E Jesus dormia... (Mt 8,23-27)
Esta experiência dos discípulos no furor de uma
tempestade traz à luz a verdadeira natureza de nossa fé. Isto se esclarece se
aproximamos esta passagem daquela outra (Mt 6,25ss) que trata dos “cuidados
deste mundo.
Assim pensa Hébert Roux, que comenta:
“O sono de Jesus, sublinhado por Mateus – e objeto da
reprovação dos discípulos no Evangelho de Marcos! -, oferece forte contraste
com a fúria dos elementos desencadeados e o desespero dos discípulos. Mas ele
não significa que Jesus ignore ou desconheça a tempestade e a realidade do perigo
que os ameaça, assim como, na passagem sobre as aves do céu e os lírios do
campo, ele não negligencia a realidade de vida cotidiana.
De certo modo, o Jesus adormecido encarna a segurança da
fé. Ele evoca o sono do bem-amado do Eterno, de que nos fala o Salmo 127: o
sono de quem sabe que está protegido. E quando Jesus, a seguir, enfrenta a
tempestade, exatamente como diante dos doentes e dos demônios, ele age com a
calma e a decisão daquele que quer e pode, e a quem basta querer para poder. É
com a autoridade a ele dada por esse poder que Jesus pergunta aos discípulos:
‘Por que tendes medo?’”
Como se vê, o medo desmedido dos pobres discípulos tem
suas raízes precisamente no fato de não reconhecerem em Jesus aquele que quer e pode. Eles ainda não sabem quem é o seu Mestre. Sua ‘pequena fé’

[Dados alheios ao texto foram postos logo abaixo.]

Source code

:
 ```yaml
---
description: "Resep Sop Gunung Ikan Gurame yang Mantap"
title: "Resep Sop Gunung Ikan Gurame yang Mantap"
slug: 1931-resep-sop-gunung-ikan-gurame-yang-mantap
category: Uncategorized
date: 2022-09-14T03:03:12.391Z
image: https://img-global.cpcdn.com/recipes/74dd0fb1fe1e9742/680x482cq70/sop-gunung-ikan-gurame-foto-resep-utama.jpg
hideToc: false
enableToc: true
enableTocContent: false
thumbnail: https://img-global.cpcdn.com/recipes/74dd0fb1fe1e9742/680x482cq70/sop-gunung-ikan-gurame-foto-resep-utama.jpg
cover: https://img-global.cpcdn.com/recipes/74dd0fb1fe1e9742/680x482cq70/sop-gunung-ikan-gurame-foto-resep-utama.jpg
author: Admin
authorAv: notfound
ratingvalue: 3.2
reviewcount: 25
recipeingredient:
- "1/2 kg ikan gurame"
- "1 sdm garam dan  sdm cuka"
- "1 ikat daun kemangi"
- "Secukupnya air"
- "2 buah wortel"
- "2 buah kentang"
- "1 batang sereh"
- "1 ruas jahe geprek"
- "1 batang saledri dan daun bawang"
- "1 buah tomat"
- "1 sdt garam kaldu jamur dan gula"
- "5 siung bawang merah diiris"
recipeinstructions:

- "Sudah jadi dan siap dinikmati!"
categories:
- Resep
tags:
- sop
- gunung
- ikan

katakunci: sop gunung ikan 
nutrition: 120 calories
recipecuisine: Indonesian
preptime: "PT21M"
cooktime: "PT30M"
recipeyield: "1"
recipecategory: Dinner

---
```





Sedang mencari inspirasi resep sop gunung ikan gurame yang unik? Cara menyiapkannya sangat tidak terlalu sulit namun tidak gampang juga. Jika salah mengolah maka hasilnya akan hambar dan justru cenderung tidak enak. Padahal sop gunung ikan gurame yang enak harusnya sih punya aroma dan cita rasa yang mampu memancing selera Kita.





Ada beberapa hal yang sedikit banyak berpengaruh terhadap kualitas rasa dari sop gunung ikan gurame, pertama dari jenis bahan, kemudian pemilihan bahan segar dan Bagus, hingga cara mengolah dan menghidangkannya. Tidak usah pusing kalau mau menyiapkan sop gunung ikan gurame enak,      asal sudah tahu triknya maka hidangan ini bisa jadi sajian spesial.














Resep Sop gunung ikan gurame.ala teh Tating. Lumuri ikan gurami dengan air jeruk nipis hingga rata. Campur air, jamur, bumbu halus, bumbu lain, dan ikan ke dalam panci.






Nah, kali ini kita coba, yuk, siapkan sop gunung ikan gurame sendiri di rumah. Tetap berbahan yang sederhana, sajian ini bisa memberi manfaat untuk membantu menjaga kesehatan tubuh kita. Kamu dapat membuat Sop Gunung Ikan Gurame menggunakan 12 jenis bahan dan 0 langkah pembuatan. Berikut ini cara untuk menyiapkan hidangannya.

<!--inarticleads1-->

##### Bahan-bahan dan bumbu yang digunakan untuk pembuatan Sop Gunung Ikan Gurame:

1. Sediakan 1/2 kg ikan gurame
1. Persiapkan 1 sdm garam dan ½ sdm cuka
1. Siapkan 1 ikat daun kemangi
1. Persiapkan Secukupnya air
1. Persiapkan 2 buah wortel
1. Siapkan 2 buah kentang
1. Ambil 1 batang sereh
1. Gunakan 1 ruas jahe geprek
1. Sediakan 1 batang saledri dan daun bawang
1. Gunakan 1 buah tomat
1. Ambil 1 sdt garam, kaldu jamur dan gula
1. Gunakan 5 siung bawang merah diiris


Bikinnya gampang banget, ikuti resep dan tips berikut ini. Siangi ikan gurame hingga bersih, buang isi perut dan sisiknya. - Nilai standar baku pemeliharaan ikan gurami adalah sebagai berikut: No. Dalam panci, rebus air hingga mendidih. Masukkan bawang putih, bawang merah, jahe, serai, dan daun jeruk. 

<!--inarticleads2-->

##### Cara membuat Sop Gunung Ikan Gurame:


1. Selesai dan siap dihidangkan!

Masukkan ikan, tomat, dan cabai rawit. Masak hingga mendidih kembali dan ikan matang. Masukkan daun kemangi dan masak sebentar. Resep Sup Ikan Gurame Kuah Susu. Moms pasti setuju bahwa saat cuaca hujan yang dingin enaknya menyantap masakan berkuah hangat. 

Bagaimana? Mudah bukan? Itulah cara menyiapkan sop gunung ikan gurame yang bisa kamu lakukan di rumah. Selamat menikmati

[no texto grego, oligopistoi, isto é,
“minicrentes’!] situa-se no polo posto à fé do centurião (cf. Mt 8,8-10), o
soldado pagão que sabe bastar uma palavra de Jesus para que as coisas sejam
mudadas...
Chegaremos, um dia, a exercitar uma fé madura, capaz de
serenar nossos medos e mover nossos pés paralisados? Chegaremos a imitar o
salto no escuro de Teresa de Calcutá, que deixa a segurança do convento para
mergulhar no lodo das favelas. Ou de Damião de Veuster, que se oferece como
voluntário para pastorear um rebanho de leprosos?
A sociedade que nos envolve considera a insegurança como
um de seus maiores problemas. Grades de ferro, cercas de arame farpado e
aparatos eletrônicos denunciam seu medo permanente. Enquanto isso, os
missionários convivem com os presidiários, os drogados e os traficantes.
De onde brota o nosso medo?
Orai sem cessar: “Na hora do medo,
Senhor, em ti me refugio!” (Sl
56,4)
Texto de Antônio Carlos
Santini, da Comunidade Católica Nova Aliança.